Clementina: SF's First Celiac-Safe Italian Restaurant
Clementina on Clement Street is San Francisco's first fully gluten-free, celiac-safe Italian restaurant, born from a family's personal journey with celiac disease.
Families navigating celiac disease in San Francisco have always faced a particular kind of restaurant math: eat Italian, feel terrible, or skip it entirely. A new spot in the Richmond just changed that equation.
Clementina opened on Clement Street as the city’s first fully gluten-free, celiac-safe Italian restaurant. Not gluten-reduced. Not “we have a gluten-free option.” Entirely, kitchen-wide celiac safe. The restaurant sits at 343 Clement Street, in the space that previously housed Bettola, a casual concept from the same ownership group.
The team behind it: restaurateurs Gianluca Legrottaglie and Viviana Devoto, who opened Montesacro Pinseria in SoMa more than a decade ago, along with chef Giorgio Brunella. This isn’t a pivot born from market research. It’s personal. Legrottaglie and Devoto discovered their daughter had celiac disease, and the diagnosis sent them down a different culinary path. They launched a pop-up at the former Marina location of Montesacro called Alice, named after their daughter, to test a fully gluten-free Italian menu. Brunella signed on with his own stakes in the concept: he has two daughters with celiac as well. The Marina location of Montesacro has since closed, and the Clement Street space is now the full realization of what Alice started.
The menu doesn’t read like a list of substitutions. It reads like Italian food.
Tagliatelle gets made with chickpea and brown rice flours, giving it a familiar elasticity that pasta skeptics wouldn’t clock as different. It comes braised with wine and tomato calamari. A pesto lasagna arrives in careful layers with enough cheese and bechamel to feel indulgent but not heavy. Saffron risotto, dressed with bone marrow, is on the menu too. Risotto was never a gluten problem to begin with, but here it signals something: no dish was chosen because it was easy to make safe. The kitchen wanted the whole catalog.
Pizza is on the menu, and the crust gets its crispness from rice flour, a technique that’s not far from what Montesacro uses in its signature pinsas. You can order a simple Margherita, a red pie with anchovies and capers named Alice, or the Clementina pie loaded with broccolini, Calabrian chili, and pork sausage. All of them arrive with crusts that actually crunch.
Starters include butter-poached asparagus with buffalo mozzarella, vitello tonnato (thinly sliced beef with tuna sauce, a classic that often gets overlooked on American Italian menus), and baked mussels with gorgonzola. That last one sounds like a dare, but by most accounts it works. There’s also gluten-free focaccia and baguette slices from Mariposa Bakery for mopping up sauces.
The Richmond was a smart landing spot.

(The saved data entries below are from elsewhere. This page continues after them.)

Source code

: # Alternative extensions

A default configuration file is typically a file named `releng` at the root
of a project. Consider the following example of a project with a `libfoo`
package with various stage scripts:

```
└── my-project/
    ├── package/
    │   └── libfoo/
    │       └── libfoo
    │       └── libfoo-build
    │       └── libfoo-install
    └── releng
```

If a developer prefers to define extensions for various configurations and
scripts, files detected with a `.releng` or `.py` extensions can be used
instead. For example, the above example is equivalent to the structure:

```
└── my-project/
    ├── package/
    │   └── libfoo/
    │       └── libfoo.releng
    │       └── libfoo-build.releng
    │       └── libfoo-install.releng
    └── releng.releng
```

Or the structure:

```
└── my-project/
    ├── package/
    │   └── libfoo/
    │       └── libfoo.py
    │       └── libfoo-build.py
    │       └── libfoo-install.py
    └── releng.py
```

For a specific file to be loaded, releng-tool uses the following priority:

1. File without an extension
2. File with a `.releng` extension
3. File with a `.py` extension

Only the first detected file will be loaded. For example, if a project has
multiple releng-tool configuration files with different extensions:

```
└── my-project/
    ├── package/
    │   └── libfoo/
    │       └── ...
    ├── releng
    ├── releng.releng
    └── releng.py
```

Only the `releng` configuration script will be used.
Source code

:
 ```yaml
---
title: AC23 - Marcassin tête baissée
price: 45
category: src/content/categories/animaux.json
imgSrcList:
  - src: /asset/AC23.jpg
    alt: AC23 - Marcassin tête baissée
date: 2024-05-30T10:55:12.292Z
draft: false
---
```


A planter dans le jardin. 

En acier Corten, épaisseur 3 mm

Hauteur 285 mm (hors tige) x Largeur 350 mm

Clement Street functions as one of the neighborhood’s main commercial arteries, dense with restaurants and foot traffic from both the Inner and Outer Richmond. It’s a family-heavy stretch, and Clementina seems built for families, specifically the ones who’ve spent years doing the mental gymnastics of figuring out which restaurants are actually safe versus which ones just claim to be.
That distinction matters enormously to people with celiac, a condition where even trace cross-contamination can cause serious harm. A restaurant that’s merely “gluten-friendly” isn’t the same thing. Clementina is engineered around total elimination, not accommodation.
As SFist first reported on the opening, the concept grew directly out of the Alice pop-up, turning what started as a personal project into a permanent dining room.
Clementina is open for lunch Friday through Sunday from 11:30 a.m. to 2:30 p.m. Dinner runs Wednesday through Sunday, 5 p.m. to 9 p.m., and until 10 p.m. on Fridays and Saturdays. Reservations are available through OpenTable.